[Dataset records]

■ ■ ■

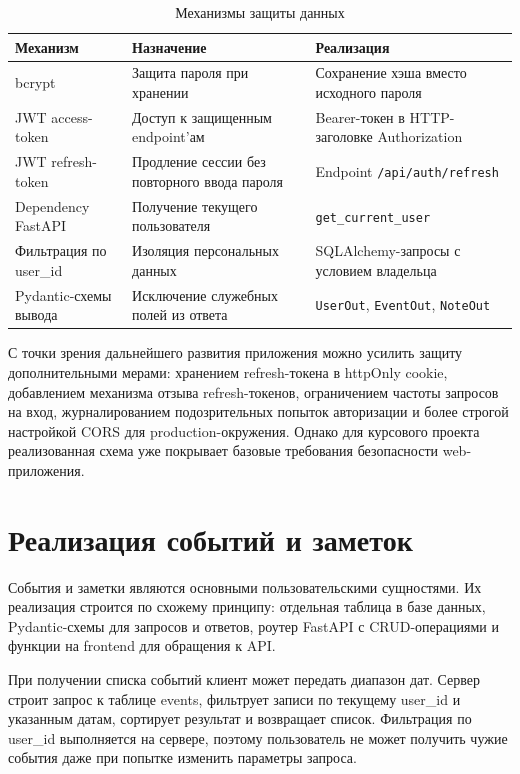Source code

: \documentclass[14pt,a4paper]{extreport}
\begin{document}
\begin{longtable}{|p{}|p{}|p{}|}
\caption{Механизмы защиты данных}\\
\hline
\textbf{Механизм} & \textbf{Назначение} & \textbf{Реализация}\\
\hline
bcrypt & Защита пароля при хранении & Сохранение хэша вместо исходного пароля\\
\hline
JWT access-token & Доступ к защищенным endpoint'ам & Bearer-токен в HTTP-заголовке Authorization\\
\hline
JWT refresh-token & Продление сессии без повторного ввода пароля & Endpoint \texttt{/api/auth/refresh}\\
\hline
Dependency FastAPI & Получение текущего пользователя & \texttt{get\_current\_user}\\
\hline
Фильтрация по user\_id & Изоляция персональных данных & SQLAlchemy-запросы с условием владельца\\
\hline
Pydantic-схемы вывода & Исключение служебных полей из ответа & \texttt{UserOut}, \texttt{EventOut}, \texttt{NoteOut}\\
\hline
\end{longtable}

С точки зрения дальнейшего развития приложения можно усилить защиту дополнительными мерами: хранением refresh-токена в httpOnly cookie, добавлением механизма отзыва refresh-токенов, ограничением частоты запросов на вход, журналированием подозрительных попыток авторизации и более строгой настройкой CORS для production-окружения. Однако для курсового проекта реализованная схема уже покрывает базовые требования безопасности web-приложения.

\section{Реализация событий и заметок}

События и заметки являются основными пользовательскими сущностями. Их реализация строится по схожему принципу: отдельная таблица в базе данных, Pydantic-схемы для запросов и ответов, роутер FastAPI с CRUD-операциями и функции на frontend для обращения к API.

При получении списка событий клиент может передать диапазон дат. Сервер строит запрос к таблице events, фильтрует записи по текущему user\_id и указанным датам, сортирует результат и возвращает список. Фильтрация по user\_id выполняется на сервере, поэтому пользователь не может получить чужие события даже при попытке изменить параметры запроса.
\end{document}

■ ■ ■

■ What the exercise asks ■
Set every record down verbatim. No pictures belong in the copy.

■ Response ■
Source code

: \documentclass[14pt,a4paper]{extreport}
\begin{document}
\begin{longtable}{|p{}|p{}|p{}|}
\caption{Механизмы защиты данных}\\
\hline
\textbf{Механизм} & \textbf{Назначение} & \textbf{Реализация}\\
\hline
bcrypt & Защита пароля при хранении & Сохранение хэша вместо исходного пароля\\
\hline
JWT access-token & Доступ к защищенным endpoint'ам & Bearer-токен в HTTP-заголовке Authorization\\
\hline
JWT refresh-token & Продление сессии без повторного ввода пароля & Endpoint \texttt{/api/auth/refresh}\\
\hline
Dependency FastAPI & Получение текущего пользователя & \texttt{get\_current\_user}\\
\hline
Фильтрация по user\_id & Изоляция персональных данных & SQLAlchemy-запросы с условием владельца\\
\hline
Pydantic-схемы вывода & Исключение служебных полей из ответа & \texttt{UserOut}, \texttt{EventOut}, \texttt{NoteOut}\\
\hline
\end{longtable}

С точки зрения дальнейшего развития приложения можно усилить защиту дополнительными мерами: хранением refresh-токена в httpOnly cookie, добавлением механизма отзыва refresh-токенов, ограничением частоты запросов на вход, журналированием подозрительных попыток авторизации и более строгой настройкой CORS для production-окружения. Однако для курсового проекта реализованная схема уже покрывает базовые требования безопасности web-приложения.

\section{Реализация событий и заметок}

События и заметки являются основными пользовательскими сущностями. Их реализация строится по схожему принципу: отдельная таблица в базе данных, Pydantic-схемы для запросов и ответов, роутер FastAPI с CRUD-операциями и функции на frontend для обращения к API.

При получении списка событий клиент может передать диапазон дат. Сервер строит запрос к таблице events, фильтрует записи по текущему user\_id и указанным датам, сортирует результат и возвращает список. Фильтрация по user\_id выполняется на сервере, поэтому пользователь не может получить чужие события даже при попытке изменить параметры запроса.
\end{document}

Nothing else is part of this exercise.